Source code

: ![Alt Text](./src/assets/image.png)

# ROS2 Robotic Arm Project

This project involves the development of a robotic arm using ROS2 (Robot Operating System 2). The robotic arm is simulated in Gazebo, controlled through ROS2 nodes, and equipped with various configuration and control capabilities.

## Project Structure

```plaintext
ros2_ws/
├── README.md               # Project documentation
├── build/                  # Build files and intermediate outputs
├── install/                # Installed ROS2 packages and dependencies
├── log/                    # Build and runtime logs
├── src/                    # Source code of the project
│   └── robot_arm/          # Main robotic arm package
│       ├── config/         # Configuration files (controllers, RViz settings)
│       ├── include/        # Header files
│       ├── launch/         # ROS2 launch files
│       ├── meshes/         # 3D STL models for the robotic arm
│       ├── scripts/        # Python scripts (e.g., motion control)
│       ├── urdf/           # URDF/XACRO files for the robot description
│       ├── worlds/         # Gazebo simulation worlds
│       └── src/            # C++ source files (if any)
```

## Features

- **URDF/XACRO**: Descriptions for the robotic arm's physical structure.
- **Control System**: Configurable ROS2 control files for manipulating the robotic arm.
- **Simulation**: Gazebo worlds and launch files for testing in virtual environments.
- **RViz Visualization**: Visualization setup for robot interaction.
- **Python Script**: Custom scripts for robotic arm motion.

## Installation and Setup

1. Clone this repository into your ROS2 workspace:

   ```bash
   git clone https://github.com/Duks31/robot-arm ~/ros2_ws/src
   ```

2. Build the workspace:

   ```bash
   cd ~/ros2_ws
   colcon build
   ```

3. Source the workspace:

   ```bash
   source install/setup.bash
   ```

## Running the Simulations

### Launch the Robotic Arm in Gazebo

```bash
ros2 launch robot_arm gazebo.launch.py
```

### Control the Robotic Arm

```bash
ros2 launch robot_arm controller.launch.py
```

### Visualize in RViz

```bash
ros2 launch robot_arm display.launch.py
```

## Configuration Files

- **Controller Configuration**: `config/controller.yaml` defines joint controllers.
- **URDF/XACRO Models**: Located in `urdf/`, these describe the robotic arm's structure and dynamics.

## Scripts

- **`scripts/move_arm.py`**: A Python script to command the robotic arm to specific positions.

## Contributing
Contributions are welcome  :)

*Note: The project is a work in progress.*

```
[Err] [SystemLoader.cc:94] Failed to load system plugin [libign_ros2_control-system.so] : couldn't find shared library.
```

EXERCISE | The entries are to be transcribed exactly, each line in full.

ANSWER |
Source code

: ![Alt Text](./src/assets/image.png)

# ROS2 Robotic Arm Project

This project involves the development of a robotic arm using ROS2 (Robot Operating System 2). The robotic arm is simulated in Gazebo, controlled through ROS2 nodes, and equipped with various configuration and control capabilities.

## Project Structure

```plaintext
ros2_ws/
├── README.md               # Project documentation
├── build/                  # Build files and intermediate outputs
├── install/                # Installed ROS2 packages and dependencies
├── log/                    # Build and runtime logs
├── src/                    # Source code of the project
│   └── robot_arm/          # Main robotic arm package
│       ├── config/         # Configuration files (controllers, RViz settings)
│       ├── include/        # Header files
│       ├── launch/         # ROS2 launch files
│       ├── meshes/         # 3D STL models for the robotic arm
│       ├── scripts/        # Python scripts (e.g., motion control)
│       ├── urdf/           # URDF/XACRO files for the robot description
│       ├── worlds/         # Gazebo simulation worlds
│       └── src/            # C++ source files (if any)
```

## Features

- **URDF/XACRO**: Descriptions for the robotic arm's physical structure.
- **Control System**: Configurable ROS2 control files for manipulating the robotic arm.
- **Simulation**: Gazebo worlds and launch files for testing in virtual environments.
- **RViz Visualization**: Visualization setup for robot interaction.
- **Python Script**: Custom scripts for robotic arm motion.

## Installation and Setup

1. Clone this repository into your ROS2 workspace:

   ```bash
   git clone https://github.com/Duks31/robot-arm ~/ros2_ws/src
   ```

2. Build the workspace:

   ```bash
   cd ~/ros2_ws
   colcon build
   ```

3. Source the workspace:

   ```bash
   source install/setup.bash
   ```

## Running the Simulations

### Launch the Robotic Arm in Gazebo

```bash
ros2 launch robot_arm gazebo.launch.py
```

### Control the Robotic Arm

```bash
ros2 launch robot_arm controller.launch.py
```

### Visualize in RViz

```bash
ros2 launch robot_arm display.launch.py
```

## Configuration Files

- **Controller Configuration**: `config/controller.yaml` defines joint controllers.
- **URDF/XACRO Models**: Located in `urdf/`, these describe the robotic arm's structure and dynamics.

## Scripts

- **`scripts/move_arm.py`**: A Python script to command the robotic arm to specific positions.

## Contributing
Contributions are welcome  :)

*Note: The project is a work in progress.*

```
[Err] [SystemLoader.cc:94] Failed to load system plugin [libign_ros2_control-system.so] : couldn't find shared library.
```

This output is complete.